Также можно заметить, что реализовавший Парамиту Щедрости способен по просьбе живого существа поднести "драгоценный дар" и "черезвычайно драгоценный дар" - тобишь родственников (жену, детей и т.п.) и части собственного тела. А уж просто дар материальных вещей вообще не оставляет никакой сложности. 

Так что "паттерны" ИМХО, довольно очевидны.

----------

Иван Сергеев (09.04.2011)

----------


## PampKin Head

> Так что "паттерны" ИМХО, довольно очевидны.


У меня какой то когнитивный диссонанс: 
- всегда полагал, что Будд могут видеть лишь Арья-Бодхисатты 10 Бхуми;
- по описанию как то многовато будет для первой бхуми...

Эдак по этому ценнику нашим наставникам зело далеко... до первого бхуми!

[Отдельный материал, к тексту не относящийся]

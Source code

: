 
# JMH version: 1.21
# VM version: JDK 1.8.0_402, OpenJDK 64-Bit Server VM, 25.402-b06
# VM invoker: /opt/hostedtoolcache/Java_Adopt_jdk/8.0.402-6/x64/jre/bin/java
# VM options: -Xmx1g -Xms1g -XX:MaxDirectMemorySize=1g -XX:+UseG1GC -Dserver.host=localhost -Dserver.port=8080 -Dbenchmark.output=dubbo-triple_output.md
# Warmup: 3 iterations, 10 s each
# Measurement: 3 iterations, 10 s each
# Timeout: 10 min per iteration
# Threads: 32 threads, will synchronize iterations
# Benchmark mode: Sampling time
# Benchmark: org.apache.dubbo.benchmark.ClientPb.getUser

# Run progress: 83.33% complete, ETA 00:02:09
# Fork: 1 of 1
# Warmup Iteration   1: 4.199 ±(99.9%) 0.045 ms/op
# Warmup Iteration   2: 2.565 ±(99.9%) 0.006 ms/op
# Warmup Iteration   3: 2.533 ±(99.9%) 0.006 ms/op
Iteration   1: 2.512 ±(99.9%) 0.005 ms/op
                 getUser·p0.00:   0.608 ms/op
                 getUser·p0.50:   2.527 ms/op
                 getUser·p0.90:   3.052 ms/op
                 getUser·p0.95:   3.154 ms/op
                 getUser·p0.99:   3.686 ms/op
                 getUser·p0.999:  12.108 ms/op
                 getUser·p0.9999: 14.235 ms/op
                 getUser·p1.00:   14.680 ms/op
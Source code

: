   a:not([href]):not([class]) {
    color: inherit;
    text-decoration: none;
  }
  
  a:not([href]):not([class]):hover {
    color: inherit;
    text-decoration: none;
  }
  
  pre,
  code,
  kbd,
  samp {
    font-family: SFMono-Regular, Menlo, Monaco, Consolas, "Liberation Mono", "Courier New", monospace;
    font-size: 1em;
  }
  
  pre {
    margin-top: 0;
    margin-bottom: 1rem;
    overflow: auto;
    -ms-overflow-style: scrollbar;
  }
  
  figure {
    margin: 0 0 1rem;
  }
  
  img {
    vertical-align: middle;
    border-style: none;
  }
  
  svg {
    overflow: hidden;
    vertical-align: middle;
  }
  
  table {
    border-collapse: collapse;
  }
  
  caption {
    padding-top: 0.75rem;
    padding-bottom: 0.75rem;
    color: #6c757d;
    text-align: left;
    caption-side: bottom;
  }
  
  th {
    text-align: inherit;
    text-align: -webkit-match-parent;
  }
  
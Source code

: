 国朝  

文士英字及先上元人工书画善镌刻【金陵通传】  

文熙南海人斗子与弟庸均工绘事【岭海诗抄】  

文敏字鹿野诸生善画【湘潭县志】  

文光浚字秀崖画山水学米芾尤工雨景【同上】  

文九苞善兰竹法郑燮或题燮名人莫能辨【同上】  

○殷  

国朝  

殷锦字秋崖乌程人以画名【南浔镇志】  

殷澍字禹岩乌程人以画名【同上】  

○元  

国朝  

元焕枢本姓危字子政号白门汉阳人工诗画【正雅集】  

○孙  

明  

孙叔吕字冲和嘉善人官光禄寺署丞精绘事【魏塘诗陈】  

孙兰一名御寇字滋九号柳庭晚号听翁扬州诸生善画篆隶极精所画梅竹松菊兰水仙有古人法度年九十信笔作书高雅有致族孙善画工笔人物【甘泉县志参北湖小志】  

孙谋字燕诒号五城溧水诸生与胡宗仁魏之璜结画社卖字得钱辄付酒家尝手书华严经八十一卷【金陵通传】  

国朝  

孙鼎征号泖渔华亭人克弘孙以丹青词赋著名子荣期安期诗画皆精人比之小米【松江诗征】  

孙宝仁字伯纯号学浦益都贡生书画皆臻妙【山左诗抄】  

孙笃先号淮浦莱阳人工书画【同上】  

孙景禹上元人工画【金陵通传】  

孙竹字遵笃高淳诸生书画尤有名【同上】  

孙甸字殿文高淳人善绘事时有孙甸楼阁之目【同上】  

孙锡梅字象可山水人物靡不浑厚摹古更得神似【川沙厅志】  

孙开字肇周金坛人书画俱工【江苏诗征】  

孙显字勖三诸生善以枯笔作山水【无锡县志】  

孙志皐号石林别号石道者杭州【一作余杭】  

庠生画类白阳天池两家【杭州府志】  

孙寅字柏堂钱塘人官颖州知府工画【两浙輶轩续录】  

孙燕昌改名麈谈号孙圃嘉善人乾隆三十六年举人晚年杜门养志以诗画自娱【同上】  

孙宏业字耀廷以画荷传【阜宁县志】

> Также можно заметить, что реализовавший Парамиту Щедрости способен по просьбе живого существа поднести "драгоценный дар" и "черезвычайно драгоценный дар" - тобишь родственников (жену, детей и т.п.) и части собственного тела. А уж просто дар материальных вещей вообще не оставляет никакой сложности.


Вас не смущает, что обычные люди иногда способны и на большее? )

----------

Сергей Ч (06.04.2011)

----------


## Legba

> У меня какой то когнитивный диссонанс: 
> - всегда полагал, что Будд могут видеть лишь Арья-Бодхисатты 10 Бхуми;
> - по описанию как то многовато будет для первой бхуми...


-Что значит "видеть Будд"? Здесь ведь необязательно имеется ввиду видеть Дхармакаю - что могут, действительно, только на 10 Бхуми. А Нирманакайи - и мы с Вами можем. Если бодхисаттва способен воспринимать другие мировые системы - значит и Нирманакайи, в том числе "полные", присутствующие в них.
- Ну, извините, уж как есть.




> Эдак по этому ценнику нашим наставникам зело далеко... до первого бхуми!


Наши Наставники могут быть и Буддами. Но если нам по карме не ляжет - хрен мы сможем их непосредственно воспринять таким образом. Памятуем про гнилой собачий труп и все такое.




> Вас не смущает, что обычные люди иногда способны и на большее? )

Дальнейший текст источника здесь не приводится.